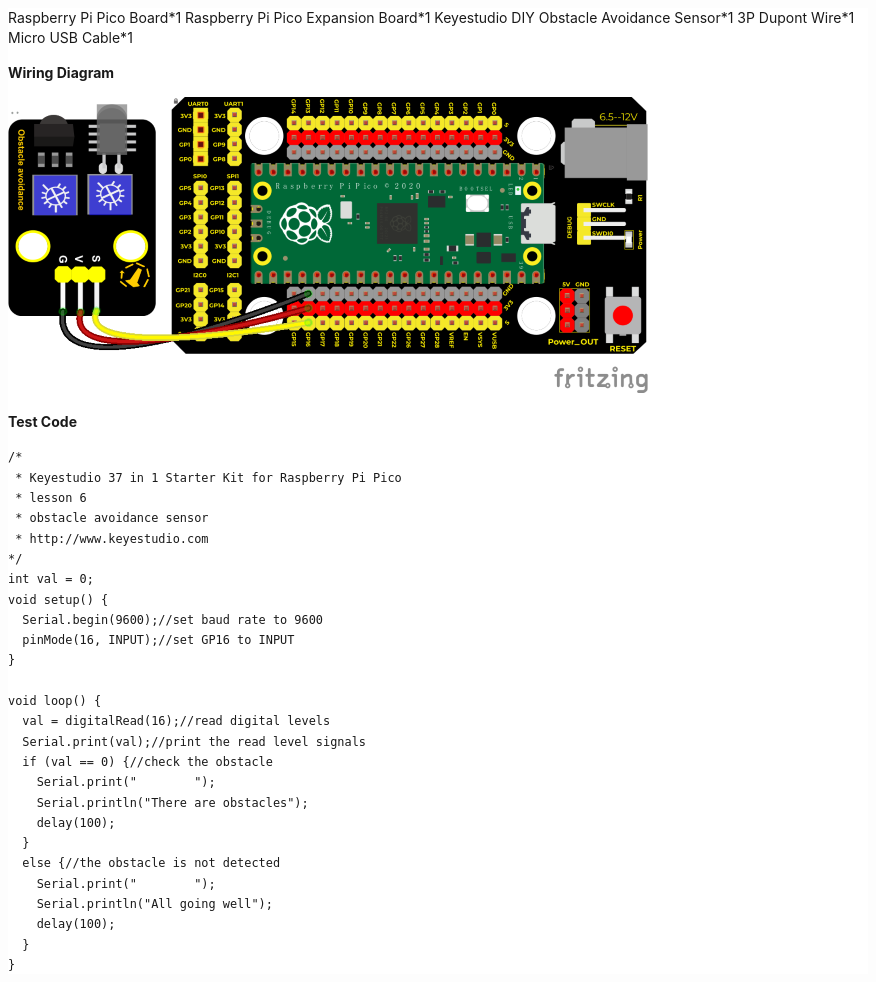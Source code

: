 <tr class="even">
<td>Raspberry Pi Pico Board*1</td>
<td>Raspberry Pi Pico Expansion Board*1</td>
<td>Keyestudio DIY Obstacle Avoidance Sensor*1</td>
<td>3P Dupont Wire*1</td>
<td>Micro USB Cable*1</td>
</tr>
</tbody>
</table>

**Wiring Diagram**

![](/media/23909e37c3ab412e5fcfa0f76375b490.png)

**Test Code**

    /* 
     * Keyestudio 37 in 1 Starter Kit for Raspberry Pi Pico
     * lesson 6
     * obstacle avoidance sensor
     * http://www.keyestudio.com
    */
    int val = 0;
    void setup() {
      Serial.begin(9600);//set baud rate to 9600
      pinMode(16, INPUT);//set GP16 to INPUT
    }
    
    void loop() {
      val = digitalRead(16);//read digital levels
      Serial.print(val);//print the read level signals
      if (val == 0) {//check the obstacle
        Serial.print("        ");
        Serial.println("There are obstacles");
        delay(100);
      }
      else {//the obstacle is not detected
        Serial.print("        ");
        Serial.println("All going well");
        delay(100);
      }
    }
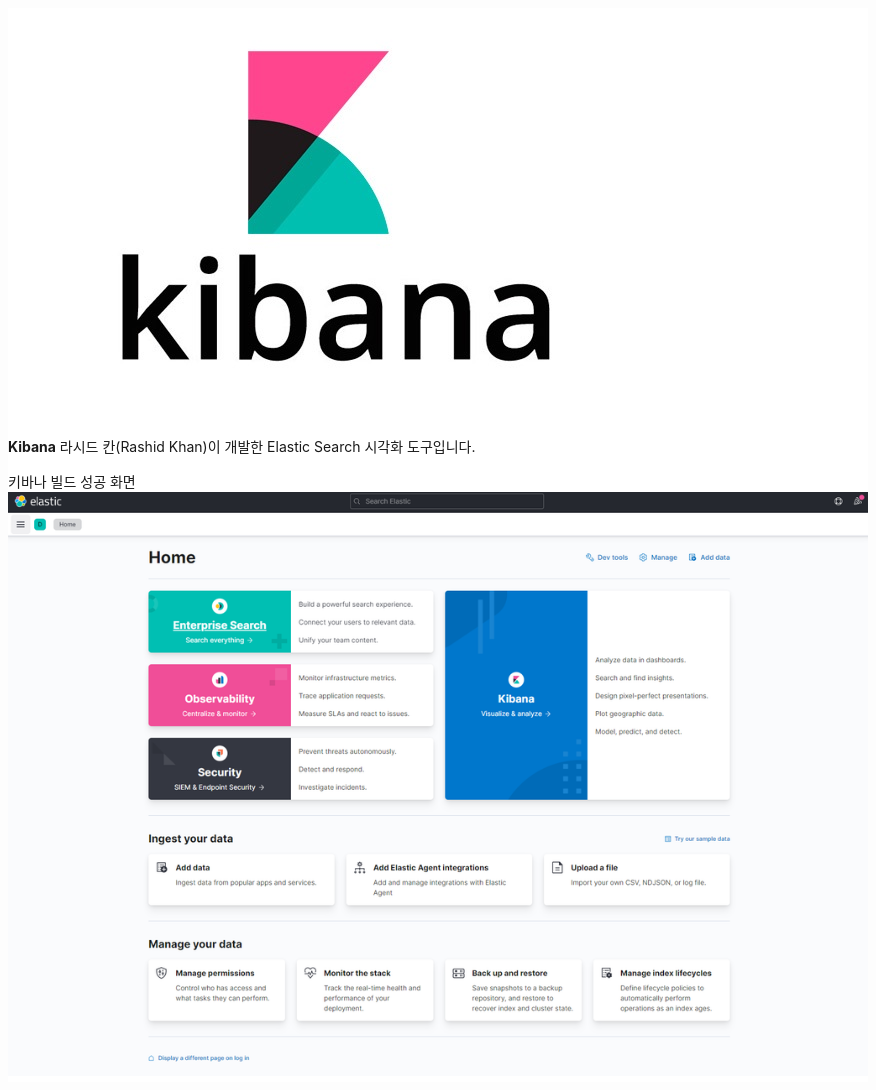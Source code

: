 ![kibana.jpg](./img/kibana.jpg)


**Kibana**
라시드 칸(Rashid Khan)이 개발한 Elastic Search 시각화 도구입니다. 

키바나 빌드 성공 화면
![kibana-run.jpg](./img/kibana-run.jpg)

EXERCISE AIM
Among the records, find every line with the word "Raspberry" and copy it.

TASK ANSWER
<td>Raspberry Pi Pico Board*1</td>
<td>Raspberry Pi Pico Expansion Board*1</td>
     * Keyestudio 37 in 1 Starter Kit for Raspberry Pi Pico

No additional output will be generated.